Le Père Laval passait huit heures par jour à confesser les pauvres. De même, dans la nuit du 8 au 9 septembre, il y a beaucoup de confessions. Doit-on comprendre que le sacrement de réconciliation est vital dans la vie d’un chrétien?

De nos jours, les prêtres sont de moins en moins disponibles pour confesser. Les fidèles de moins en moins à demander la confession. Nous avons perdu le sens du péché. Le pèlerinage peut être une occasion de redécouvrir le sens du péché qui est non seulement une erreur qui se paie, mais un amour qui a été lésé.
Le sacrement de la réconciliation est un chemin pour reconstruire notre relation avec Dieu et reconnaître, par la même occasion, que c’est notre relation avec les autres qui est en jeu. La présence perpétuelle du Père Laval dans le confessionnal aidait les gens à vivre une véritable dimension spirituelle.

En voyant le nombre de chapelles que le Père Laval a fait construire, on sent qu’il avait le désir de construire des communautés de base à travers l’île.

Le Père Laval n’avait pas fait construire de chapelles. C’étaient les fidèles qui éprouvaient le désir de construire un lieu de culte pour se rassembler.
Ces derniers se réunissaient d’abord dans une chambre, ensuite dans une varangue, dans une paillotte convertie enfin en une petite chapelle. Beaucoup sont devenues des églises paroissiales par la suite.
Cependant, l’eglise Saint-Sauveur à Bambous est le lieu de culte que le Père Laval avait fait construire. Les gens de Camp Mapou et d’Henrietta descendaient, à pied et à jeun, chaque dimanche à partir de 3h, 4h, 5h du matin pour être à la messe de midi. Messe qui allait être célébrée par le Père Laval. Voyant cette procession dominicale, les gens de Bambous s’étaient aussi mis en route.

Le Père Laval passait beaucoup de son temps à confesser, à catéchiser. Il ne s’est pas beaucoup préoccupé pour améliorer le système oppressif d’alors, disent ses détracteurs…

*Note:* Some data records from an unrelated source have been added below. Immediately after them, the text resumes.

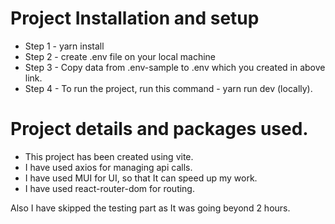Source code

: # Project Installation and setup

- Step 1 - yarn install
- Step 2 - create .env file on your local machine
- Step 3 - Copy data from .env-sample to .env which you created in above link.
- Step 4 - To run the project, run this command - yarn run dev (locally).


# Project details and packages used.
- This project has been created using vite.
- I have used axios for managing api calls.
- I have used MUI for UI, so that It can speed up my work.
- I have used react-router-dom for routing.

Also I have skipped the testing part as It was going beyond 2 hours.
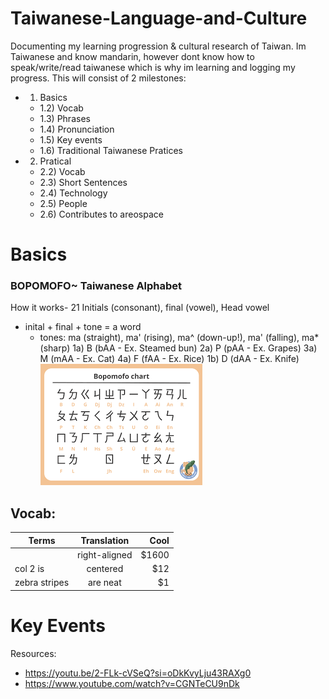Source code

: # Taiwanese-Language-and-Culture
Documenting my learning progression & cultural research of Taiwan. Im Taiwanese and know mandarin, however dont know how to speak/write/read taiwanese which is why im learning and logging my progress. This will consist of 2 milestones:
- 1) Basics
   - 1.2) Vocab
   - 1.3) Phrases
   - 1.4) Pronunciation
   - 1.5) Key events
   - 1.6) Traditional Taiwanese Pratices
- 2) Pratical
   - 2.2) Vocab
   - 2.3) Short Sentences
   - 2.4) Technology
   - 2.5) People
   - 2.6) Contributes to areospace 


# Basics
### BOPOMOFO~ Taiwanese Alphabet
How it works- 21 Initials (consonant), final (vowel), Head vowel
- inital + final + tone = a word
     - tones: ma (straight), ma' (rising), ma^ (down-up!), ma' (falling), ma*(sharp)
1a) B (bAA - Ex. Steamed bun)
2a) P (pAA - Ex. Grapes)
3a) M (mAA - Ex. Cat)
4a) F (fAA - Ex. Rice)
1b) D (dAA - Ex. Knife)
![My Image](https://github.com/MakaylaLundry/Taiwanese-Language-and-Culture/blob/main/download.png?raw=true)


## Vocab:
| Terms       | Translation          | Cool  |
| ------------- |:-------------:| -----:|
|           | right-aligned | $1600 |
| col 2 is      | centered      |   $12 |
| zebra stripes | are neat      |    $1 |

# Key Events
   
Resources:
- https://youtu.be/2-FLk-cVSeQ?si=oDkKvyLju43RAXg0
- https://www.youtube.com/watch?v=CGNTeCU9nDk
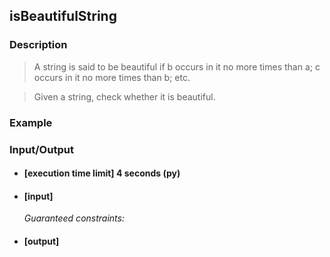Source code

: ## isBeautifulString

### Description
> A string is said to be beautiful if b occurs in it no more times than a; c occurs in it no more times than b; etc.

> Given a string, check whether it is beautiful.

### Example

### Input/Output

* #### [execution time limit] 4 seconds (py)

* #### [input]

 	<i>Guaranteed constraints:</i>

* #### [output]

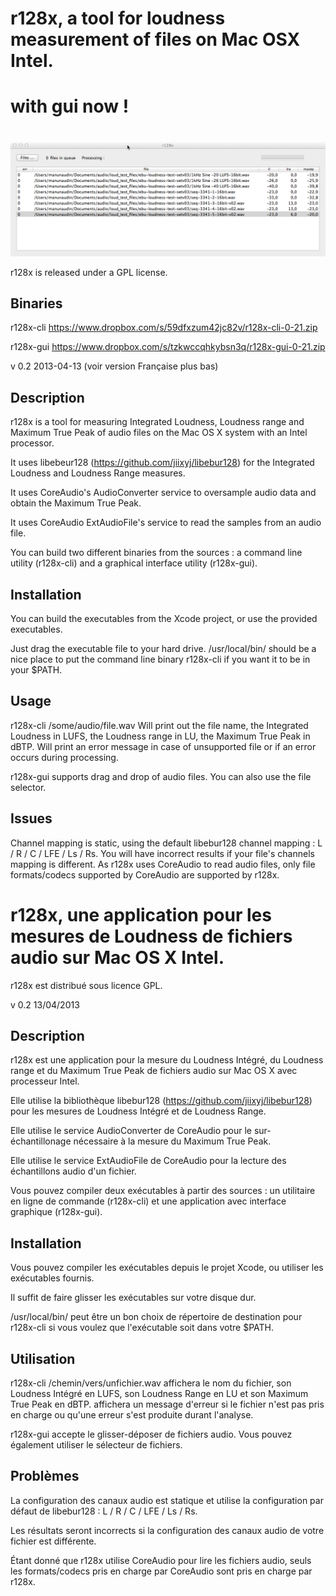 # r128x, a tool for loudness measurement of files on Mac OSX Intel. #
# with gui now !
#
![r128x-gui](capture01.png)

r128x is released under a GPL license.

## Binaries ##
r128x-cli https://www.dropbox.com/s/59dfxzum42jc82v/r128x-cli-0-21.zip

r128x-gui https://www.dropbox.com/s/tzkwccqhkybsn3q/r128x-gui-0-21.zip
 
v 0.2 2013-04-13
(voir version Française plus bas)
## Description ##
r128x is a tool for measuring Integrated Loudness, Loudness range and Maximum True Peak of audio files on the Mac OS X system with an Intel processor.

It uses libebeur128 (https://github.com/jiixyj/libebur128) for the Integrated Loudness and Loudness Range measures.

It uses CoreAudio's AudioConverter service to oversample audio data and obtain the Maximum True Peak.

It uses CoreAudio ExtAudioFile's service to read the samples from an audio file.

You can build two different binaries from the sources : a command line utility (r128x-cli) and a graphical interface utility (r128x-gui).

## Installation ##
You can build the executables from the Xcode project, or use the provided executables.

Just drag the executable file to your hard drive.
/usr/local/bin/ should be a nice place to put the command line binary r128x-cli if you want it to be in your $PATH.

## Usage ##
r128x-cli /some/audio/file.wav
Will print out the file name, the Integrated Loudness in LUFS, the Loudness range in LU, the Maximum True Peak in dBTP.
Will print an error message in case of unsupported file or if an error occurs during processing.

r128x-gui supports drag and drop of audio files. You can also use the file selector.

## Issues ##
Channel mapping is static, using the default libebur128 channel mapping :
L / R / C / LFE / Ls / Rs.
You will have incorrect results if your file's channels mapping is different.
As r128x uses CoreAudio to read audio files, only file formats/codecs supported by CoreAudio are supported by r128x.

# r128x, une application pour les mesures de Loudness de fichiers audio sur Mac OS X Intel. #

r128x est distribué sous licence GPL.

v 0.2 13/04/2013
## Description ##
r128x est une application pour la mesure du Loudness Intégré, du Loudness range et du Maximum True Peak de fichiers audio sur Mac OS X avec processeur Intel.

Elle utilise la bibliothèque libebur128 (https://github.com/jiixyj/libebur128) pour les mesures de Loudness Intégré et de Loudness Range.

Elle utilise le service AudioConverter de CoreAudio pour le sur-échantillonage nécessaire à la mesure du Maximum True Peak.

Elle utilise le service ExtAudioFile de CoreAudio pour la lecture des échantillons audio d'un fichier.

Vous pouvez compiler deux exécutables à partir des sources : un utilitaire en ligne de commande (r128x-cli) et une application avec interface graphique (r128x-gui).

## Installation ##
Vous pouvez compiler les exécutables depuis le projet Xcode, ou utiliser les exécutables fournis.

Il suffit de faire glisser les exécutables sur votre disque dur.

/usr/local/bin/ peut être un bon choix de répertoire de destination pour r128x-cli si vous voulez que l'exécutable soit dans votre $PATH.

## Utilisation ##
r128x-cli /chemin/vers/unfichier.wav
affichera le nom du fichier, son Loudness Intégré en LUFS, son Loudness Range en LU et son Maximum True Peak en dBTP.
affichera un message d'erreur si le fichier n'est pas pris en charge ou qu'une erreur s'est produite durant l'analyse.

r128x-gui accepte le glisser-déposer de fichiers audio. Vous pouvez également utiliser le sélecteur de fichiers.

## Problèmes ##
La configuration des canaux audio est statique et utilise la configuration par défaut de libebur128 : L / R / C / LFE / Ls / Rs.

Les résultats seront incorrects si la configuration des canaux audio de votre fichier est différente.

Étant donné que r128x utilise CoreAudio pour lire les fichiers audio, seuls les formats/codecs pris en charge par CoreAudio sont pris en charge par r128x.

On ne peut demander au Père Laval d’être ce qu’il ne l’était pas. Dans ce cas, au temps du choléra, on aurait pu lui demander d’exercer comme médecin. Or, sa mission était de donner le sacrement de malades aux cholériques malgré qu’il utilisait ses connaissances médicales à leur disposition.
Est-ce que le système a changé aujourd’hui? Va-t-on demander à l’Eglise de prendre la responsabilité de l’Etat? La mission de l’Eglise est de former de bons chrétiens qui, par la suite, peuvent prendre leur responsabilité dans le pays. L’Eglise n’a pas cette prétention de faire le travail de l’Etat.

Qu’est-ce qui provoque selon vous cette grande ferveur autour du Père Laval. Est-ce parce qu’il a été médecin avant d’être prêtre que les fidèles cherchent la guérison auprès de lui?

Dès son arrivée à Maurice, le Père Laval a été un prêtre pour tous – les Noirs comme les Blancs. Il n’était pas un homme de la sacristie, mais un homme de proximité. Ce qui lui a permis de tisser de solides liens.
A sa mort, 40 000 personnes accompagnaient son cercueil, alors qu’à son arrivée personne ne l’a accompagné de Trou Fanfaron à la Cathédrale.
Le Père Laval a su marquer. Il a touché les Noirs comme les Blancs. Il est mort avec une réputation de sainteté. Une jeune fille a été guérie le jour de ses funérailles à la Cathédrale.
Venir au Père Laval est source de paix et de réconfort pour beaucoup. Plusieurs sont convaincus d’avoir obtenu une grâce du Seigneur grâce au Père Laval.
Remplis de gratitude, ils n’arrêtent pas d’affluer à son caveau. Et cela, en permanence. Cela démontre que l’œuvre du Père Laval perdure.

Quel est le nombre de pèlerins à Sainte-Croix?

Une moyenne de 10 000 par semaine. Dans les 48 heures du pèlerinage et le week-end qui suit, on peut compter au moins 75 000 pèlerins.